By Kathy Chouteau
The Standard’s recently launched series, “A Few of My Favorite Things” takes a quick look at some of this reporter’s top local treasures—be they food, drink, places or faces—from Richmond and beyond. Up this week: The Gyuto Foundation’s Peace Garden.
Today more than ever, everyone needs a place to escape to for a little ‘serenity now.’ One of my go-to spots when I need my own pandemic pause is the “Peace Garden” at the Gyuto Foundation, a Tibetan Buddhist monastery in the East Richmond Heights neighborhood.
Thupten Donyo, the Peace Garden’s chief designer/creator and the monastery’s founder, embarked on realizing his vision “for a place to promote peace, tranquility and harmony,” as a sign reveals, as the Bay Area shelter-in-place order was enacted in March 2020. With a little help from his friends via volunteer-power and donated plants, the garden was completed in time for the Dalai Lama’s 85th birthday on July 6th of that year. It’s open to community members and their well-behaved four-legged friends from 9 a.m. to 8 p.m. daily.
Since opening two years ago, the Peace Garden has blossomed into a beautiful, lush oasis with ample flora, fauna and the occasional human to boot. After entering the Gyuto Foundation’s main gate, the Peace Garden can be found immediately to the right side of the main driveway. When you see the eye-catching wooden gate, you know you’ve arrived.
From there, get ready for a feast of the senses—sites, sounds and scents. A quaint pathway winds through the garden past vibrant flowers, plants, trees and other delights. Along the way, there’s lots to discover, including messages of peace, Tibetan prayer flags, fountains, spiritual sculptures and replicas of both the Golden Gate Bridge and the Potala Palace, onetime residence of the Dalai Lama. Benches tucked away into the landscape offer places to take in a tranquil moment amid the sounds of nature.
Another highlight of the Peace Garden is the array of placards featuring inspirational quotes from Buddha, Gandhi, Martin Luther King, Jr., Nelson Mandela, the Dalai Lama and others.

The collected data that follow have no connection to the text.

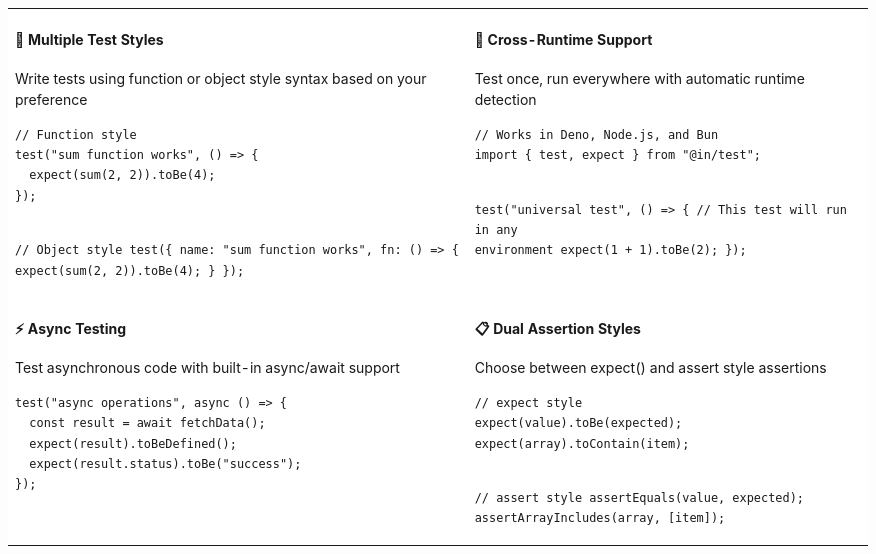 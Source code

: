 <table>
  <tr>
    <td>
      <h4>🔄 Multiple Test Styles</h4>
      <p>Write tests using function or object style syntax based on your preference</p>
      <pre><code>// Function style
test("sum function works", () => {
  expect(sum(2, 2)).toBe(4);
});

// Object style
test({
name: "sum function works",
fn: () => {
expect(sum(2, 2)).toBe(4);
}
});</code></pre>

</td>
<td>
<h4>🧩 Cross-Runtime Support</h4>
<p>Test once, run everywhere with automatic runtime detection</p>
<pre><code>// Works in Deno, Node.js, and Bun
import { test, expect } from "@in/test";

test("universal test", () => {
// This test will run in any environment
expect(1 + 1).toBe(2);
});</code></pre>

</td>

  </tr>
  <tr>
    <td>
      <h4>⚡ Async Testing</h4>
      <p>Test asynchronous code with built-in async/await support</p>
      <pre><code>test("async operations", async () => {
  const result = await fetchData();
  expect(result).toBeDefined();
  expect(result.status).toBe("success");
});</code></pre>
    </td>
    <td>
      <h4>📋 Dual Assertion Styles</h4>
      <p>Choose between expect() and assert style assertions</p>
      <pre><code>// expect style
expect(value).toBe(expected);
expect(array).toContain(item);

// assert style
assertEquals(value, expected);
assertArrayIncludes(array, [item]);</code></pre>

The color of the placards represent the five essential elements of life: white, yellow, red, green and blue, per the Gyuto Foundation. Nearby, Buddhist prayer wheels line the upper perimeter of the garden.
While a stroll through the Peace Garden only takes a few minutes, the experience resonates far beyond one’s visit. I’m fortunate enough to live nearby, so I walk there, but parking is available straight up the main driveway for anyone who needs to arrive by car. While you’re there, take time to explore the rest of the Gyuto Foundation’s Redwood-laden grounds by Wildcat Canyon, which the monks so generously open up to everyone.